You don’t want to be caught in a position where you have to suddenly have to spew out posts to fill up your first page. If a publisher, editor, reviewer, or agent stop by, they’re going to see you’ve dropped the ball. It would be better to nuke the site than to let it fester and get covered by comment spam and kudzu.
Practice, Practice
Writing is more than putting words on a page. It’s more like making a habit of putting words on a page. Posting on a regular basis keeps your fingers moving on the keyboard and allows you to finish small articles like this one. As a writer creates works, they’re building up their skills. Every word committed to digital paper is one word closer to getting past that “million words of crap” before one becomes adept.
If you’re having issues with writer’s block, flip over to your blog and write a post. Heck, try writing about your current block, and before you know it your fingers will be dancing their familiar tango. Think about it as a case of inertia. If you’re not writing, you tend to want to not write until acted upon by an outside force or motivation. When you’re writing, you tend to forget to eat lunch because your muse is whispering sweet nothings into your virtual ear.
It’s Historical
Sometimes it’s good to keep a blog journal to remind you about things that have happened while you were pounding out that novel. All of those details will eventually get lost to the clutter and background noises of time’s onward march. Sometimes it’s cool to note where a character came from on the very day they popped out of your pen or keyboard. Those kinds of details are what future fans of yours will devour. Consider all of the cool notes added to Pottermore by J.K. Rowling. That historical detail will be worth a lot to your followers in the future.
Recycle
I write articles for several other websites like The Fictorians. I treat the works like short stories. I debut them on that website (First World Rights), and then post them a month or so later (Reprint Rights) on this blog. One article, multiple uses and appearances.

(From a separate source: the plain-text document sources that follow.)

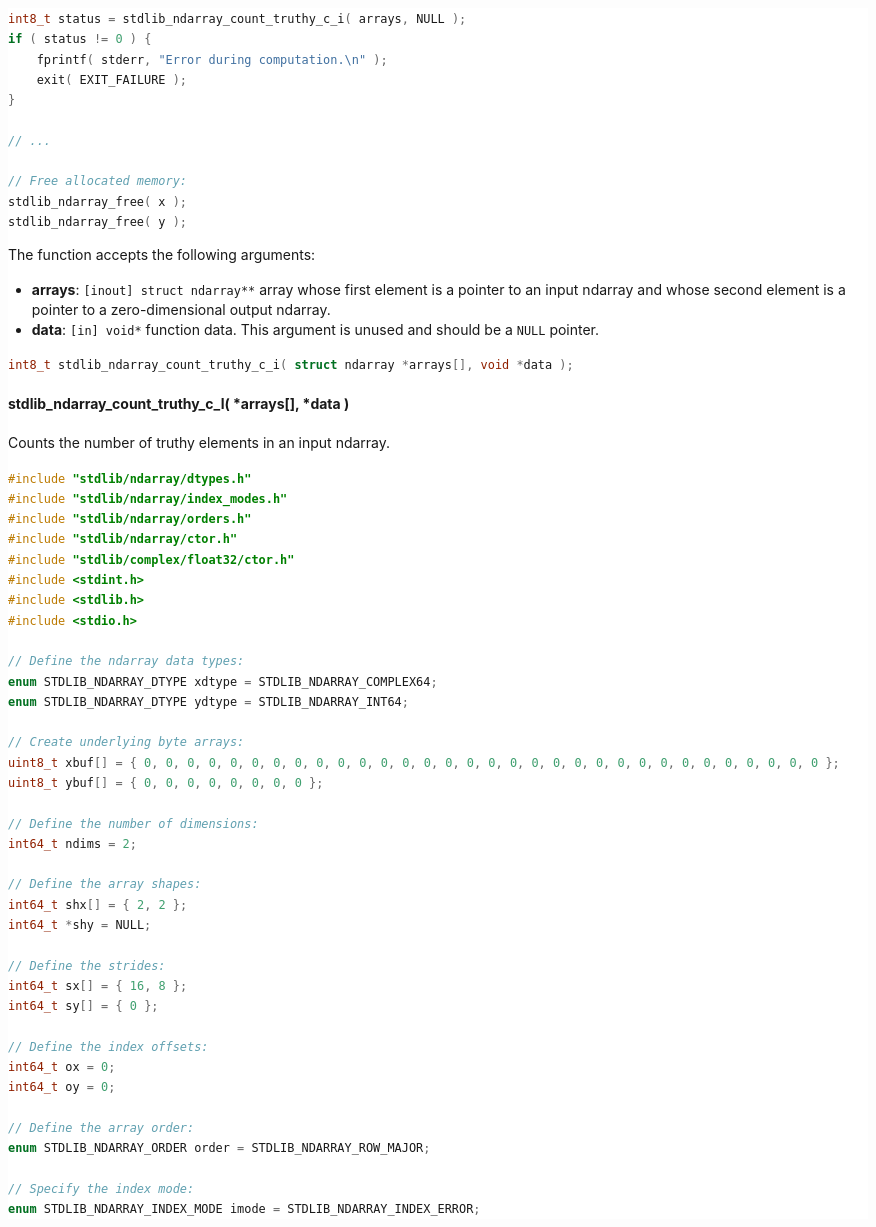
 ```c
int8_t status = stdlib_ndarray_count_truthy_c_i( arrays, NULL );
if ( status != 0 ) {
    fprintf( stderr, "Error during computation.\n" );
    exit( EXIT_FAILURE );
}

// ...

// Free allocated memory:
stdlib_ndarray_free( x );
stdlib_ndarray_free( y );
```

The function accepts the following arguments:

-   **arrays**: `[inout] struct ndarray**` array whose first element is a pointer to an input ndarray and whose second element is a pointer to a zero-dimensional output ndarray.
-   **data**: `[in] void*` function data. This argument is unused and should be a `NULL` pointer.

```c
int8_t stdlib_ndarray_count_truthy_c_i( struct ndarray *arrays[], void *data );
```

#### stdlib_ndarray_count_truthy_c_l( \*arrays\[], \*data )

Counts the number of truthy elements in an input ndarray.

```c
#include "stdlib/ndarray/dtypes.h"
#include "stdlib/ndarray/index_modes.h"
#include "stdlib/ndarray/orders.h"
#include "stdlib/ndarray/ctor.h"
#include "stdlib/complex/float32/ctor.h"
#include <stdint.h>
#include <stdlib.h>
#include <stdio.h>

// Define the ndarray data types:
enum STDLIB_NDARRAY_DTYPE xdtype = STDLIB_NDARRAY_COMPLEX64;
enum STDLIB_NDARRAY_DTYPE ydtype = STDLIB_NDARRAY_INT64;

// Create underlying byte arrays:
uint8_t xbuf[] = { 0, 0, 0, 0, 0, 0, 0, 0, 0, 0, 0, 0, 0, 0, 0, 0, 0, 0, 0, 0, 0, 0, 0, 0, 0, 0, 0, 0, 0, 0, 0, 0 };
uint8_t ybuf[] = { 0, 0, 0, 0, 0, 0, 0, 0 };

// Define the number of dimensions:
int64_t ndims = 2;

// Define the array shapes:
int64_t shx[] = { 2, 2 };
int64_t *shy = NULL;

// Define the strides:
int64_t sx[] = { 16, 8 };
int64_t sy[] = { 0 };

// Define the index offsets:
int64_t ox = 0;
int64_t oy = 0;

// Define the array order:
enum STDLIB_NDARRAY_ORDER order = STDLIB_NDARRAY_ROW_MAJOR;

// Specify the index mode:
enum STDLIB_NDARRAY_INDEX_MODE imode = STDLIB_NDARRAY_INDEX_ERROR;
```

I’m taking some graduate classes, working towards my MFA degree in creative writing. I do my best to pull out some of my homework assignments and post them here. Waste not, want not. There are a couple of short story reviews from the pulp days that came from homework assignments, and I’m building up some literary analysis pieces from a Women in Speculative Fiction class I’m taking. After all, I took the time to write those pieces, so I might as well get some use beyond a grade and obscurity.